Review by Tom Cooney
Directed by Sebastián Lelio
Starring: Daniela Vega, Francisco Reyes, Luis Gnecco, Nicolás Saavedra and Aline Küppenheim
A Fantastic Woman is a film that covers many topics, ranging from grief and judgement to love and family. Despite its broad spectrum of thematic ground, Sebastián Lelio’s feature is as anchored as a film can be – and that is entirely attributable to Daniela Vega’s Marina Vidal. Marina is a young singer in a relationship with an older man, when his quick and unexpected death forces her down a path of accusations and abuse – as she is constantly, brutally targeted for being a transgender woman. It is an infuriating but vital watch, exposing how certain people will use any opportunity to attack someone who doesn’t fit into their ignorantly idealistic mould. However, what this film expertly conveys is not the wearing down of Marina, but the ever-growing strength that rises out of her struggle.
It is undoubtedly Daniela Vega’s electrifying performance that imbues Marina with this strength. She dominates every shot in which she appears, carrying the film from her first scene to the last. Unbelievably, Vega came onto the project not as an actress but as a script consultant, being a transgender woman herself. It was only as the screenwriting process ended that Lelio and his co-writer realised that Vega herself was perfect for the role. The film benefits massively from this decision, hopefully marking the beginning of a long career for the actress.
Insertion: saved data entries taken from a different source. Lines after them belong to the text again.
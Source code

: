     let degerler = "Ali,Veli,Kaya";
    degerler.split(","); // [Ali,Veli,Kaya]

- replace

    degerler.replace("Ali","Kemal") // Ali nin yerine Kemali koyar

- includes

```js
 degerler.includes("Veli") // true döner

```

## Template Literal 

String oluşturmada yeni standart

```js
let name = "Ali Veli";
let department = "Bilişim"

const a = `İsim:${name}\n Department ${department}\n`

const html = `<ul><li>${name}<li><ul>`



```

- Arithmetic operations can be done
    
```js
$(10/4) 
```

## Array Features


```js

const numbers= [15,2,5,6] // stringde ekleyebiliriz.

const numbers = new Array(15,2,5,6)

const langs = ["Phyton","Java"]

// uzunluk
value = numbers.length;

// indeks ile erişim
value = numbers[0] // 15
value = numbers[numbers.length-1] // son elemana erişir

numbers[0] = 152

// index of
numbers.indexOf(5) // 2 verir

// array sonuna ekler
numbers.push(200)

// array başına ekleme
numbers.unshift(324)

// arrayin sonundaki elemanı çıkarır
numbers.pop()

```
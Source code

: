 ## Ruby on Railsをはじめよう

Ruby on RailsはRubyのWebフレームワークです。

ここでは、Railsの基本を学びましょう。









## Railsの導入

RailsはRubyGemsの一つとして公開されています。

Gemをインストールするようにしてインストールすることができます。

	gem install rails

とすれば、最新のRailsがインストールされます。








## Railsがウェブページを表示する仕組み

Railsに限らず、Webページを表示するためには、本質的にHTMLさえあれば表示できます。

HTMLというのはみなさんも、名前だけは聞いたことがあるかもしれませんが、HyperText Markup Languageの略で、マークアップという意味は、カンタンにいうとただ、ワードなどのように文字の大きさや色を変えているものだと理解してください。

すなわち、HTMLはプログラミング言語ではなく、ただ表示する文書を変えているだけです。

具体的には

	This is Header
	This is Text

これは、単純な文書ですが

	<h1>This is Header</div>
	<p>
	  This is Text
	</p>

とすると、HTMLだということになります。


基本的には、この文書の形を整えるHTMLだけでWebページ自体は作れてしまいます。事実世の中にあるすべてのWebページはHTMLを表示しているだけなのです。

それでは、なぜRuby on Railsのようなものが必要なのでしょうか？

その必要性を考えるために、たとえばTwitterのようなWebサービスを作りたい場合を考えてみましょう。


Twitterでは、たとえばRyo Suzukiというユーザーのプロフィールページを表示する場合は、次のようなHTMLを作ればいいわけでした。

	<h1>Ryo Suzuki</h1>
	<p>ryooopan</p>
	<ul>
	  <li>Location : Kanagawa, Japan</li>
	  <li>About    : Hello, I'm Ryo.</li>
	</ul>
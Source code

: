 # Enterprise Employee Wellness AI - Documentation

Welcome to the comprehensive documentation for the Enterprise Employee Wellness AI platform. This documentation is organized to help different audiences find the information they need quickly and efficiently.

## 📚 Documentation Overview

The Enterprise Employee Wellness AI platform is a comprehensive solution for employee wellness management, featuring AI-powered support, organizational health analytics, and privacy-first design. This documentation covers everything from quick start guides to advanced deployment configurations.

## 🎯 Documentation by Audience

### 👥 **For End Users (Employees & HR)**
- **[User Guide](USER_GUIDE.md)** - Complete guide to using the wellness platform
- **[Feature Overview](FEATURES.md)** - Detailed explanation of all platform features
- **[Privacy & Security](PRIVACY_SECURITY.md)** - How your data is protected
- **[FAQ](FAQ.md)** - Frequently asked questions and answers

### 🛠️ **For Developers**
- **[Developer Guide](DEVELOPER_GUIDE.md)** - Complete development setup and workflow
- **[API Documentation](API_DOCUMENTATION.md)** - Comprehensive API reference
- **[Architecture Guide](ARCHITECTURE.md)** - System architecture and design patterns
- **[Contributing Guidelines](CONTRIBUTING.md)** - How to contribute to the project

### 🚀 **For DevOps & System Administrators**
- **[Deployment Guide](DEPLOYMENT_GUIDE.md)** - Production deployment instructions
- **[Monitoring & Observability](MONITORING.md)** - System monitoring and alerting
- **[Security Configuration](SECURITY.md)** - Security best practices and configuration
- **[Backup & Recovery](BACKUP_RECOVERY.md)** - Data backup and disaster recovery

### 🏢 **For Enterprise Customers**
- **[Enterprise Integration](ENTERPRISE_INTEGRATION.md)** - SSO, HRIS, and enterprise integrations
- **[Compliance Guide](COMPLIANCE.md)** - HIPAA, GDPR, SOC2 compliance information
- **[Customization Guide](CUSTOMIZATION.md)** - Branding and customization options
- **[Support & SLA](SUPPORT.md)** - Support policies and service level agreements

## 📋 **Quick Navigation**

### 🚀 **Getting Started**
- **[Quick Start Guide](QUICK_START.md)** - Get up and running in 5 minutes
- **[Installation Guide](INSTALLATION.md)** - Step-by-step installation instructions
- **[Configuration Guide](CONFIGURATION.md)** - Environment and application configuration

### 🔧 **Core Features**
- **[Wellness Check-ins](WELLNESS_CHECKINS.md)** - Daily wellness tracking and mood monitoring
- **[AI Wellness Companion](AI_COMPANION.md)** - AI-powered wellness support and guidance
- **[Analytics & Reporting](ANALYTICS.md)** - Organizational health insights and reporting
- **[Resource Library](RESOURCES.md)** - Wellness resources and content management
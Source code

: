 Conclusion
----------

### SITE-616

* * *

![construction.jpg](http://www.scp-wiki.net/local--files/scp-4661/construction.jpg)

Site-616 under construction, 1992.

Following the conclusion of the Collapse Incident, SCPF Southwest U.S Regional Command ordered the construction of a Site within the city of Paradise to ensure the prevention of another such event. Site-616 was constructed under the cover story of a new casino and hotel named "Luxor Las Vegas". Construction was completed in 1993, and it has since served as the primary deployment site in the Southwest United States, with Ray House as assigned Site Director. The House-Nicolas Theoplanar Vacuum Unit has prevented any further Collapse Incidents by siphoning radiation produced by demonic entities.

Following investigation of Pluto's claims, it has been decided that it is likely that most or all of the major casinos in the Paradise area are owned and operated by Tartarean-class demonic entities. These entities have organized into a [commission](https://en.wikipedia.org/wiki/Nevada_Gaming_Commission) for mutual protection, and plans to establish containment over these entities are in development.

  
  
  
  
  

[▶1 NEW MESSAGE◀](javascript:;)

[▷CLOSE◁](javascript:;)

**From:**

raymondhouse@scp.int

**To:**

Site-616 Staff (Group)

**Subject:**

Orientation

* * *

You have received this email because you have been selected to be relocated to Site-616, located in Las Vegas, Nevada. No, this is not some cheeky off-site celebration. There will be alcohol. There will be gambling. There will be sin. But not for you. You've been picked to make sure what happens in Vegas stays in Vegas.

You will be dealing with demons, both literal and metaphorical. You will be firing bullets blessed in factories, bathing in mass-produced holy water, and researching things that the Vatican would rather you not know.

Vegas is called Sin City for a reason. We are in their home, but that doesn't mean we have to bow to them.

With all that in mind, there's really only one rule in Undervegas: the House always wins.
While Vega may be the star of the show, Lelio’s direction and Benjamín Echazarreta’s cinematography elevate A Fantastic Woman higher still. Throughout the film, Marina is framed centrally, with her facial close-ups only extenuating her unmatched screen presence. It is when the film takes its momentary breaks from reality that Lelio and Echazarreta truly shine, though. In one such scene, Marina walks against a breeze that builds so ferociously it becomes almost impossible for her to move forward. Through the sudden tornado of leaves and litter that hurtle towards Marina, we are shown the fight that she has to face against the judgement and abuse of her tormentors. It is but one use of pertinent imagery in the film, deepening the movie-going experience for its audience.
At this year’s Academy Awards, Daniela Vega – introducing Sufjan Stevens – became the ceremony’s first ever openly transgender presenter, and A Fantastic Woman took home the award for Best Foreign Language Film. While a deservedly triumphant night for the film and its star, these moments are also important milestones for the film industry and society at large. They represent a time of change and acceptance, the assurance that everyone’s story is worth telling, and the hope that the world is filled not with the ignorance of this film’s antagonists, but with the unwavering strength of its fantastic woman.